*Your task*
For any picture in the lines below, please leave it out and copy the rest exactly.

*Task inputs*
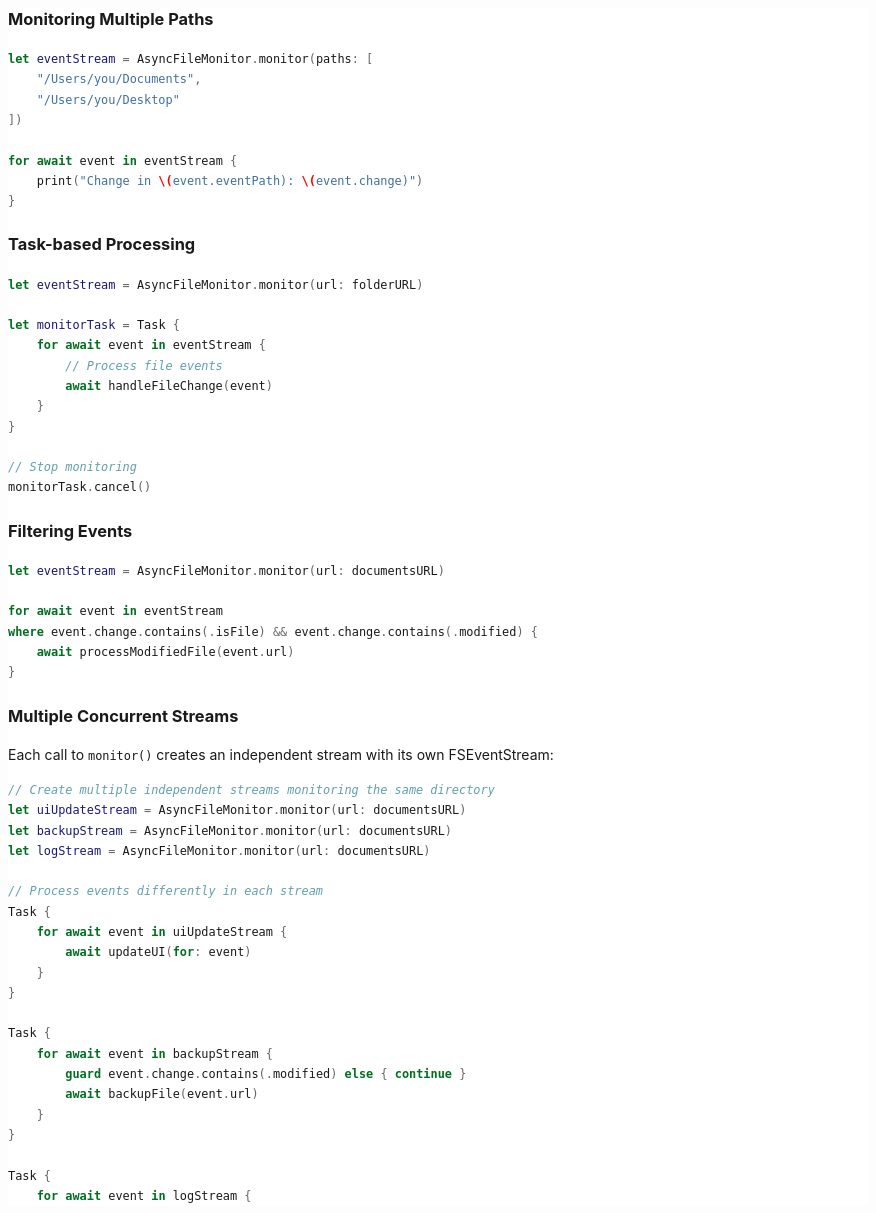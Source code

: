 ### Monitoring Multiple Paths

```swift
let eventStream = AsyncFileMonitor.monitor(paths: [
    "/Users/you/Documents", 
    "/Users/you/Desktop"
])

for await event in eventStream {
    print("Change in \(event.eventPath): \(event.change)")
}
```

### Task-based Processing

```swift
let eventStream = AsyncFileMonitor.monitor(url: folderURL)

let monitorTask = Task {
    for await event in eventStream {
        // Process file events
        await handleFileChange(event)
    }
}

// Stop monitoring
monitorTask.cancel()
```

### Filtering Events

```swift
let eventStream = AsyncFileMonitor.monitor(url: documentsURL)

for await event in eventStream
where event.change.contains(.isFile) && event.change.contains(.modified) {
    await processModifiedFile(event.url)
}
```

### Multiple Concurrent Streams

Each call to `monitor()` creates an independent stream with its own FSEventStream:

```swift
// Create multiple independent streams monitoring the same directory
let uiUpdateStream = AsyncFileMonitor.monitor(url: documentsURL)
let backupStream = AsyncFileMonitor.monitor(url: documentsURL)
let logStream = AsyncFileMonitor.monitor(url: documentsURL)

// Process events differently in each stream
Task {
    for await event in uiUpdateStream {
        await updateUI(for: event)
    }
}

Task {
    for await event in backupStream {
        guard event.change.contains(.modified) else { continue }
        await backupFile(event.url)
    }
}

Task {
    for await event in logStream {
```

*Exercise output*
Source code

: ### Monitoring Multiple Paths

```swift
let eventStream = AsyncFileMonitor.monitor(paths: [
    "/Users/you/Documents", 
    "/Users/you/Desktop"
])

for await event in eventStream {
    print("Change in \(event.eventPath): \(event.change)")
}
```

### Task-based Processing

```swift
let eventStream = AsyncFileMonitor.monitor(url: folderURL)

let monitorTask = Task {
    for await event in eventStream {
        // Process file events
        await handleFileChange(event)
    }
}

// Stop monitoring
monitorTask.cancel()
```

### Filtering Events

```swift
let eventStream = AsyncFileMonitor.monitor(url: documentsURL)

for await event in eventStream
where event.change.contains(.isFile) && event.change.contains(.modified) {
    await processModifiedFile(event.url)
}
```

### Multiple Concurrent Streams

Each call to `monitor()` creates an independent stream with its own FSEventStream:

```swift
// Create multiple independent streams monitoring the same directory
let uiUpdateStream = AsyncFileMonitor.monitor(url: documentsURL)
let backupStream = AsyncFileMonitor.monitor(url: documentsURL)
let logStream = AsyncFileMonitor.monitor(url: documentsURL)

// Process events differently in each stream
Task {
    for await event in uiUpdateStream {
        await updateUI(for: event)
    }
}

Task {
    for await event in backupStream {
        guard event.change.contains(.modified) else { continue }
        await backupFile(event.url)
    }
}

Task {
    for await event in logStream {
```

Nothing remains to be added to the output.